▸ What the task requires:
From the first line onward, reproduce the records exactly; the final line to include is the one holding "Microsoft SQL Server".

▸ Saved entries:
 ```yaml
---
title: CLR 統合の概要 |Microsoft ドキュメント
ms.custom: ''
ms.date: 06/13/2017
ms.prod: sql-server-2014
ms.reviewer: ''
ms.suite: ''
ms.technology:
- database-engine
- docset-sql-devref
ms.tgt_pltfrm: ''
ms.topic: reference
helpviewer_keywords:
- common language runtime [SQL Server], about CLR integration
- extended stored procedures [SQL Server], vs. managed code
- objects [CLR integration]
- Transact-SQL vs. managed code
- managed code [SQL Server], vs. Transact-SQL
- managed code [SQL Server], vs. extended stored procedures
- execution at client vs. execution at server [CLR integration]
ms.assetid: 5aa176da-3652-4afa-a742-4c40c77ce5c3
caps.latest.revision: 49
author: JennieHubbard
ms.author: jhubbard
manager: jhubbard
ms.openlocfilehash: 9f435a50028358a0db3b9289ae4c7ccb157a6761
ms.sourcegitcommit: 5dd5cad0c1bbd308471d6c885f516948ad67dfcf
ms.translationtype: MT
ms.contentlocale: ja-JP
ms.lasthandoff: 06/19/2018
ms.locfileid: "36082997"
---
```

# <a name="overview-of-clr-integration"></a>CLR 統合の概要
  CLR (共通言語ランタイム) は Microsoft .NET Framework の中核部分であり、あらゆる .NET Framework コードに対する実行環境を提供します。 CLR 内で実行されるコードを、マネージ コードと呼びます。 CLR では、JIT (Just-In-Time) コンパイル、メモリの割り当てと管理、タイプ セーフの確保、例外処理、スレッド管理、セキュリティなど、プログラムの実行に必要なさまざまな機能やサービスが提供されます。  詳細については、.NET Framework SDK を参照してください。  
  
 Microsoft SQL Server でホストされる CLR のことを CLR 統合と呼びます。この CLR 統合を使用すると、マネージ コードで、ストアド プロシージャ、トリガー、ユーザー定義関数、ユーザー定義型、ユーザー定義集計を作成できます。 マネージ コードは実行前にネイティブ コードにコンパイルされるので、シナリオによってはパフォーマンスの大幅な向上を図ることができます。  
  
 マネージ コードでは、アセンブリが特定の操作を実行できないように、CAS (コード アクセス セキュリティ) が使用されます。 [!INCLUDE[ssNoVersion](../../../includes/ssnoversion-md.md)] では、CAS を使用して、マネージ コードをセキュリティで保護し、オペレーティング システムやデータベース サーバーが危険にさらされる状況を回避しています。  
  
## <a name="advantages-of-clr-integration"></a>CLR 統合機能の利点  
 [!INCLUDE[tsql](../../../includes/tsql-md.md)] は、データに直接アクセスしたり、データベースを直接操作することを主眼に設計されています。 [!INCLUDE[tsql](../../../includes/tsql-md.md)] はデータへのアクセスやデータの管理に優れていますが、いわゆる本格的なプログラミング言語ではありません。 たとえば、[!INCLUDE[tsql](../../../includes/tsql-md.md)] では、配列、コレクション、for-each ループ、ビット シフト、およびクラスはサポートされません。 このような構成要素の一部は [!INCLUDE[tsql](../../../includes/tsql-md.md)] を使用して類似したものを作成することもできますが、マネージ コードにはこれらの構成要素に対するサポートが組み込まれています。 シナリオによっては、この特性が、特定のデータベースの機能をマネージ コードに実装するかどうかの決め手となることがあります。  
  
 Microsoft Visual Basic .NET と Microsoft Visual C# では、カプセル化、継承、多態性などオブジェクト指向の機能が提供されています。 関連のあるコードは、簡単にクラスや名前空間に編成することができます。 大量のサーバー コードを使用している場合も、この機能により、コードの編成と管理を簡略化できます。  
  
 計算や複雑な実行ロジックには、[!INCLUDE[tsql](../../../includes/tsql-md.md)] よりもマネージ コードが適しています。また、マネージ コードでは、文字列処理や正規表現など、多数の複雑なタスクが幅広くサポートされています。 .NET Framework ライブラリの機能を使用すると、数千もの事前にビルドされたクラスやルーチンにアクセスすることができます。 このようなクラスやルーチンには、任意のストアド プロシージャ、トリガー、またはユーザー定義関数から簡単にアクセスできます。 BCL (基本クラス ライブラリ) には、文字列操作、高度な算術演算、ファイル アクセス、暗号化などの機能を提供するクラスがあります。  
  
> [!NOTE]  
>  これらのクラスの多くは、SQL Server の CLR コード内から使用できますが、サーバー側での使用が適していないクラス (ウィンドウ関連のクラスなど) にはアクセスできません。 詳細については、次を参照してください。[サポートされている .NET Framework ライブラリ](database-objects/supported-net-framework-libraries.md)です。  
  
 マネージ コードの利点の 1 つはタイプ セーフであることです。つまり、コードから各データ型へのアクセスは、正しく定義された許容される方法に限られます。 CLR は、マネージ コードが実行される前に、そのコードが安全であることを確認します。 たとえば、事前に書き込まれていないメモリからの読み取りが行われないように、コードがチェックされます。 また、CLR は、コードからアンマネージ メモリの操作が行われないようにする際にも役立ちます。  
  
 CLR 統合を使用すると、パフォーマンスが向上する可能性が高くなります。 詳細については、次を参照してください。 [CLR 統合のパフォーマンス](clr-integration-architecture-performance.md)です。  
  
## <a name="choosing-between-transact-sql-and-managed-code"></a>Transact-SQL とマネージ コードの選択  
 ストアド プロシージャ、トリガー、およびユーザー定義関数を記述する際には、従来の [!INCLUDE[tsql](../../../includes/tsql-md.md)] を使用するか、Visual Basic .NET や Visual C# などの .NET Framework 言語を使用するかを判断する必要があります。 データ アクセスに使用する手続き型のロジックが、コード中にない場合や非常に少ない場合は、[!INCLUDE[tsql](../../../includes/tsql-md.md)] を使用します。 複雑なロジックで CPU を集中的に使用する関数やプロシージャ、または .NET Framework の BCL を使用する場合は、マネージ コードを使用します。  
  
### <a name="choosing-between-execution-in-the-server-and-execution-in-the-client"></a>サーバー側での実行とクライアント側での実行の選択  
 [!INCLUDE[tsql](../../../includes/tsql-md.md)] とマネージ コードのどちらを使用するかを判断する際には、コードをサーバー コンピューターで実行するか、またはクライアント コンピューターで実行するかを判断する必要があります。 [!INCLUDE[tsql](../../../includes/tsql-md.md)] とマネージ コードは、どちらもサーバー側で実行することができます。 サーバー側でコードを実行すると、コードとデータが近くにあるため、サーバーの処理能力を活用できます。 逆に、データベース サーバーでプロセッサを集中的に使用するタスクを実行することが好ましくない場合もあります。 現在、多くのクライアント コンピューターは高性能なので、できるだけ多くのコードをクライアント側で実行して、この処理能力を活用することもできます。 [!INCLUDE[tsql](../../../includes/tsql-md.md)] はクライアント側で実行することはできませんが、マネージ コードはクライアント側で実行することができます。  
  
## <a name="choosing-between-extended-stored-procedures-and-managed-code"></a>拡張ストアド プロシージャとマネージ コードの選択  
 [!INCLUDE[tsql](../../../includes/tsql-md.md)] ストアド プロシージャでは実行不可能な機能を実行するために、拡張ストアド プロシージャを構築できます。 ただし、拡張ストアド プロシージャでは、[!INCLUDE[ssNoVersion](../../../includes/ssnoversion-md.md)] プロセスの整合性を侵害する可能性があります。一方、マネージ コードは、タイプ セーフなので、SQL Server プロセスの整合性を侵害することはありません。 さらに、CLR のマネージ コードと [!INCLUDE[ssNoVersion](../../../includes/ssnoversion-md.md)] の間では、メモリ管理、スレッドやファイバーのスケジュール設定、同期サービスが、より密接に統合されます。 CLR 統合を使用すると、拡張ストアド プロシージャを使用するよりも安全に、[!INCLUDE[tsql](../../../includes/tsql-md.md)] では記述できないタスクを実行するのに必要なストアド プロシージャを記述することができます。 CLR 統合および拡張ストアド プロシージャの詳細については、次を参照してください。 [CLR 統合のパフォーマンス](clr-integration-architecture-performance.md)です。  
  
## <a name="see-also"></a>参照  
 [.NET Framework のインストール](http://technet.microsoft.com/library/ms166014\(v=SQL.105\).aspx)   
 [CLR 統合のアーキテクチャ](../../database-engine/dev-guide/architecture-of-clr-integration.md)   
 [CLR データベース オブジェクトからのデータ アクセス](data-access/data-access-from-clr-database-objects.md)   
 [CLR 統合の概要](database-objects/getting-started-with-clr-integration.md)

▸ Result:
 ```yaml
---
title: CLR 統合の概要 |Microsoft ドキュメント
ms.custom: ''
ms.date: 06/13/2017
ms.prod: sql-server-2014
ms.reviewer: ''
ms.suite: ''
ms.technology:
- database-engine
- docset-sql-devref
ms.tgt_pltfrm: ''
ms.topic: reference
helpviewer_keywords:
- common language runtime [SQL Server], about CLR integration
- extended stored procedures [SQL Server], vs. managed code
- objects [CLR integration]
- Transact-SQL vs. managed code
- managed code [SQL Server], vs. Transact-SQL
- managed code [SQL Server], vs. extended stored procedures
- execution at client vs. execution at server [CLR integration]
ms.assetid: 5aa176da-3652-4afa-a742-4c40c77ce5c3
caps.latest.revision: 49
author: JennieHubbard
ms.author: jhubbard
manager: jhubbard
ms.openlocfilehash: 9f435a50028358a0db3b9289ae4c7ccb157a6761
ms.sourcegitcommit: 5dd5cad0c1bbd308471d6c885f516948ad67dfcf
ms.translationtype: MT
ms.contentlocale: ja-JP
ms.lasthandoff: 06/19/2018
ms.locfileid: "36082997"
---
```

# <a name="overview-of-clr-integration"></a>CLR 統合の概要
  CLR (共通言語ランタイム) は Microsoft .NET Framework の中核部分であり、あらゆる .NET Framework コードに対する実行環境を提供します。 CLR 内で実行されるコードを、マネージ コードと呼びます。 CLR では、JIT (Just-In-Time) コンパイル、メモリの割り当てと管理、タイプ セーフの確保、例外処理、スレッド管理、セキュリティなど、プログラムの実行に必要なさまざまな機能やサービスが提供されます。  詳細については、.NET Framework SDK を参照してください。  
  
 Microsoft SQL Server でホストされる CLR のことを CLR 統合と呼びます。この CLR 統合を使用すると、マネージ コードで、ストアド プロシージャ、トリガー、ユーザー定義関数、ユーザー定義型、ユーザー定義集計を作成できます。 マネージ コードは実行前にネイティブ コードにコンパイルされるので、シナリオによってはパフォーマンスの大幅な向上を図ることができます。  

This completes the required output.